Irish Legal Heritage: The couple facing execution

On 9 June 1976, Marie and Noel Murray were convicted of capital murder and sentenced to death.

In September 1975, Garda Michael Reynolds was fatally shot in the head while chasing two men and a woman who had robbed the Bank of Ireland in Killester at gunpoint. The Murrays were arrested and charged with the murder alongside Ronan Stenson.

The Murrays were tried together in the Special Criminal Court for the capital murder of a member of the Garda Síochána. The Court heard that Garda Reynolds was off-duty and driving with his wife and daughter when he decided to follow the car in which the Murrays were escaping from the robbery. He continued to chase them on foot when they abandoned the car, and was shot in the head by Marie Murray.

The fact that Garda Reynolds was off-duty and plain-clothed at the time of his death was an important factor in the case, as under section 1(1)(b)(i) of the Criminal Justice Act 1964, capital murder was defined as the “murder of a member of the Garda Síochána acting in the course of his duty”. As such, it was not clear that the Murrays had the mens rea to kill a member of the Gardaí acting in the course of his duty as Garda Reynolds satisfied neither of those conditions at the time of his death. Nevertheless, Mr Justice Denis Pringle found the Murrays guilty of capital murder, and sentenced them both to death.

In November 1976, the Murrays were granted leave to appeal the decision, with the Supreme Court finding that the case involved a point of law of exceptional public importance: whether the onus was on the prosecution to prove that the accused knew the victim was a member of the Garda Síochána; and that he was acting in the course of his duty.
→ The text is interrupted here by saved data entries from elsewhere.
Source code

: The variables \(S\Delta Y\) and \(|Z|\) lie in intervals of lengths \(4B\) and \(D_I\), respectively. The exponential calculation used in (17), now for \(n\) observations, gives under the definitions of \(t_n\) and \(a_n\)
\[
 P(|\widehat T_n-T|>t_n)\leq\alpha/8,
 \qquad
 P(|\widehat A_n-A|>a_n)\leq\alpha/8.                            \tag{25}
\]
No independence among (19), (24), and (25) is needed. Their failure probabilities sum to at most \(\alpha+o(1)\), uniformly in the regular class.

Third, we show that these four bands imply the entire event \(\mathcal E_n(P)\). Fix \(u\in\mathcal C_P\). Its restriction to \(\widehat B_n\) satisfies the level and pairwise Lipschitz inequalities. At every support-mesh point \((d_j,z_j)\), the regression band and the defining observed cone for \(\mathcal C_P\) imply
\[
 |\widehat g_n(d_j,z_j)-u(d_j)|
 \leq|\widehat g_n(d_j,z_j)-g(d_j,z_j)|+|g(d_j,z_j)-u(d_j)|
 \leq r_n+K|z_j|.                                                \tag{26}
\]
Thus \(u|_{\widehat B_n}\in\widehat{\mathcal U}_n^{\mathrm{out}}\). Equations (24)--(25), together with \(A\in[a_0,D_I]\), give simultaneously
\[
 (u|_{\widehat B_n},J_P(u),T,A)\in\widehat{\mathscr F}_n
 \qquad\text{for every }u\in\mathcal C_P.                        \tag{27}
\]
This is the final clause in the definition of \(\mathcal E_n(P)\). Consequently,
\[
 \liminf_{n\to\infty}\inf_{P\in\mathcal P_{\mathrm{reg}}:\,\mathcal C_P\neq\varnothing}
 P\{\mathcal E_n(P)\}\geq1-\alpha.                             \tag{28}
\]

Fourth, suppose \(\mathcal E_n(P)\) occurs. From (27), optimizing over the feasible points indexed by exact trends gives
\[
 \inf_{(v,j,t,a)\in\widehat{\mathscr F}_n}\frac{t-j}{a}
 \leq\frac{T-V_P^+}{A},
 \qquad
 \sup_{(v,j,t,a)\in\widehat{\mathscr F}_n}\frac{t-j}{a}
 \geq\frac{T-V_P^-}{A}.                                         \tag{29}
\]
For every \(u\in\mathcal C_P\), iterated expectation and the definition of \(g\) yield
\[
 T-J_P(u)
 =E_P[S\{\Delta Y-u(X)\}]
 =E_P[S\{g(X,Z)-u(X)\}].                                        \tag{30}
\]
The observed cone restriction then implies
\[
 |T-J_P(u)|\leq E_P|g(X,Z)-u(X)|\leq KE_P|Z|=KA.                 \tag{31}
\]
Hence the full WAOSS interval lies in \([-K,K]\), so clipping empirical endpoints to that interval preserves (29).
Since the Special Criminal Court had failed to inquire into the necessary mens rea of the offence, the Supreme Court ordered the re-trial of Marie and substituted Noel’s verdict for one of murder under Section 3(2) of the Criminal Justice Act 1964. Marie was subsequently found guilty of murder, resulting in both Noel and Marie’s death sentences being commuted to life sentences.

Although no-one had been executed by the State since Michael Manning was hanged in 1954, the death penalty stayed on the statute books in Ireland until it was eventually abolished by the Criminal Justice Act 1990.